◆ Problem requirements
Examine the records and identify each line that includes the string "volta". Copy those lines.

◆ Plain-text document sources

--*--

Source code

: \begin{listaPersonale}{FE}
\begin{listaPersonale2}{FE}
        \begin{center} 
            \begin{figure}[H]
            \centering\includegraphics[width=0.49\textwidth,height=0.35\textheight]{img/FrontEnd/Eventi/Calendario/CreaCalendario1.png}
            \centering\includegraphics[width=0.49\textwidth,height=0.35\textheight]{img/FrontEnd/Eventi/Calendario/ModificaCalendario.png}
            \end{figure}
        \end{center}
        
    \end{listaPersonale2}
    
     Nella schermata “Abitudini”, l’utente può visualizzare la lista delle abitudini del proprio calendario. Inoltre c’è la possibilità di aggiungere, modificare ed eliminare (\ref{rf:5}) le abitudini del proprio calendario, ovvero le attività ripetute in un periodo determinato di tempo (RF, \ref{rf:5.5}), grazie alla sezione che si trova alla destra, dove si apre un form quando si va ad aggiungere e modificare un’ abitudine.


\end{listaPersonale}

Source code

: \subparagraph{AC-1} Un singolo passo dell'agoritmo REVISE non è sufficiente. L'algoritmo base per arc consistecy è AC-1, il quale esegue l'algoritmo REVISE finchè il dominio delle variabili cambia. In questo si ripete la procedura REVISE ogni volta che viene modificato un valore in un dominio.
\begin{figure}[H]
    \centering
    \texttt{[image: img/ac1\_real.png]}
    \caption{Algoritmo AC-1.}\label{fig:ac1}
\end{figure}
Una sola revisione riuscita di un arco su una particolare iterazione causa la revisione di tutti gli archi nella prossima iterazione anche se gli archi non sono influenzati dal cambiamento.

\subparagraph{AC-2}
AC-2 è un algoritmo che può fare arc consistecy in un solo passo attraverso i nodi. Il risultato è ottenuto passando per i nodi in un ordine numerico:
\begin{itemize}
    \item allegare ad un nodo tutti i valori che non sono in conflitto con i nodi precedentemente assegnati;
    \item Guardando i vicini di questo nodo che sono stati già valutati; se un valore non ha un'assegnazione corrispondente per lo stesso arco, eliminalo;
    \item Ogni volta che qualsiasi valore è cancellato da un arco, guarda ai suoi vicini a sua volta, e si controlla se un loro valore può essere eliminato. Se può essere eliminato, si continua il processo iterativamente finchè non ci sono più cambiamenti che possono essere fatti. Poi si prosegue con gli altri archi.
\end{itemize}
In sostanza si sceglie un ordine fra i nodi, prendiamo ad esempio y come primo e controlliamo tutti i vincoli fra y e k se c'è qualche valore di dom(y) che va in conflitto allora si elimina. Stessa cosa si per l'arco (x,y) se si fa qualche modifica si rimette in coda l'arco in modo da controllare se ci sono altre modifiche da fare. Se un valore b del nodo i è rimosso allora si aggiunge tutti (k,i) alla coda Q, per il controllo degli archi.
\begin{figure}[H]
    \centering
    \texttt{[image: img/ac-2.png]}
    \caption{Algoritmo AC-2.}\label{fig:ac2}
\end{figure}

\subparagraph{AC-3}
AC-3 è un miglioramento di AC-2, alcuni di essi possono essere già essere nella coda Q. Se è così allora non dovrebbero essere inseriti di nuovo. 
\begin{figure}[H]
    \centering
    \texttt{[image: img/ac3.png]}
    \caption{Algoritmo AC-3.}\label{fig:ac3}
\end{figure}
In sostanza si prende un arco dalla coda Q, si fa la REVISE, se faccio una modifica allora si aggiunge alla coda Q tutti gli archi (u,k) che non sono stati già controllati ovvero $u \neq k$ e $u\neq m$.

--*--

◆ Response to this exercise
: \subparagraph{AC-1} Un singolo passo dell'agoritmo REVISE non è sufficiente. L'algoritmo base per arc consistecy è AC-1, il quale esegue l'algoritmo REVISE finchè il dominio delle variabili cambia. In questo si ripete la procedura REVISE ogni volta che viene modificato un valore in un dominio.
    \item Ogni volta che qualsiasi valore è cancellato da un arco, guarda ai suoi vicini a sua volta, e si controlla se un loro valore può essere eliminato. Se può essere eliminato, si continua il processo iterativamente finchè non ci sono più cambiamenti che possono essere fatti. Poi si prosegue con gli altri archi.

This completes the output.